Have you heard the latest? There's a car in the making, and a real swanky one at that, which plans to use technology to monitor driver behaviour with loads of well-meaning advice.
Have you heard the latest? There's a car in the making, and a real swanky one at that, which plans to use technology to monitor driver behaviour with loads of well-meaning advice.
The jury, on whether it will end up infuriating drivers instead of helping them, is still out.
But this intriguing bit of news has opened a Pandora's box of driving stories. Many of which have become like old stamps collected and preserved, admired and traded.
Years ago, as a rookie reporter on the graveyard shift, I made acquaintance with our van driver (cabs were a luxury in the days of the hot metal type; a cattle van being the only available means of transport for bleary-eyed scribes).
The driver in question clearly believed in the benefits of multi-tasking.
No, he wasn't the sort to chat up his passengers nor did he have a cell phone to yak into.
But he used to engage in a deep and meaningful communication with his hip flask.
As a result, we've been driven perilously close to electric poles, storm water drains and, on one occasion, right into a retired brigadier's lovingly tended rose bushes past his yielding garden gate.
Our worthy at the wheel had no qualms about getting caught.
He just wasn't prepared to be the boring person who can clearly recall all the events of the night before, so every night was a new beginning for him - and us.
Offbeat interactions with such road philosophers and driving school instructors make me view the new, gyaan-giving technology with new eyes.
Never an egoistical person, I came close to achieving a Zen-like state of 'egolessness' thanks to them.
But despite their steely determination, not one of them was able to get me past 10 km/hour.
I remain an egoless but lapsed driver who suffers automotive nightmares.
Had I shot a film using cameras mounted inside the car and featuring the conversations that occurred during my driving lessons, I'd have been dropping curtseys by the dozen on the red carpet while I cradled my Oscar for best film!

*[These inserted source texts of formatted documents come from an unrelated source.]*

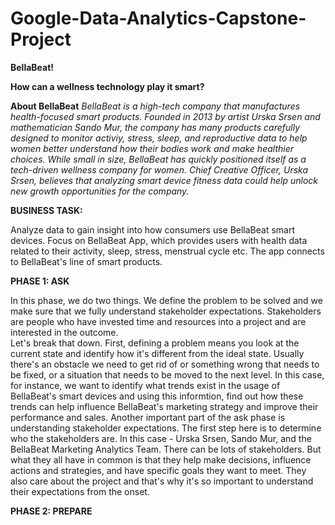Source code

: # Google-Data-Analytics-Capstone-Project
**BellaBeat!**

**How can a wellness technology play it smart?**


**About BellaBeat**
*BellaBeat is a high-tech company that manufactures health-focused smart products. Founded in 2013 by artist Urska Srsen and mathematician Sando Mur, the company has many products carefully designed to monitor activiy, stress, sleep, and reproductive data to help women better understand how their bodies work and make healthier choices. While small in size, BellaBeat has quickly positioned itself as a tech-driven wellness company for women. Chief Creative Officer, Urska Srsen, believes that analyzing smart device fitness data could help unlock new growth opportunities for the company.*

**BUSINESS TASK:**

Analyze data to gain insight into how consumers use BellaBeat smart devices. Focus on BellaBeat App, which provides users with health data related to their activity, sleep, stress, menstrual cycle etc. The app connects to BellaBeat's line of smart products. 

**PHASE 1: ASK**

In this phase, we do two things. We define the problem to be solved and we make sure that we fully understand stakeholder expectations. Stakeholders are people who have invested time and resources into a project and are interested in the outcome.   
Let's break that down. First, defining a problem means you look at the current state and identify how it's different from the ideal state. Usually there's an obstacle we need to get rid of or something wrong that needs to be fixed, or a situation that needs to be moved to the next level. In this case, for instance, we want to identify what trends exist in the usage of BellaBeat's smart devices and using this informtion, find out how these trends can help influence BellaBeat's marketing strategy and improve their performance and sales. 
Another important part of the ask phase is understanding stakeholder expectations. The first step here is to determine who the stakeholders are. In this case - Urska Srsen, Sando Mur, and the BellaBeat Marketing Analytics Team. There can be lots of stakeholders. But what they all have in common is that they help make decisions, influence actions and strategies, and have specific goals they want to meet. They also care about the project and that's why it's so important to understand their expectations from the onset. 

**PHASE 2: PREPARE**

I'd even fit in a Bollywood-style dance, featuring a handful of instructors who had becoming adept at jerking their heads, waving their arms and going into a series of twitches when words failed them after I repeatedly mistook accelerator for brake.
The 'speaking-car' seems just the answer to my prayers. With such a beauty to do my bidding, I'd soon be zipping over potholed roads.
I'd love to raise a toast to this marvellous milestone but I wonder if it will spell the beginning of the end for hyperventilating driving instructors and backseat drivers? Now that would be a pity.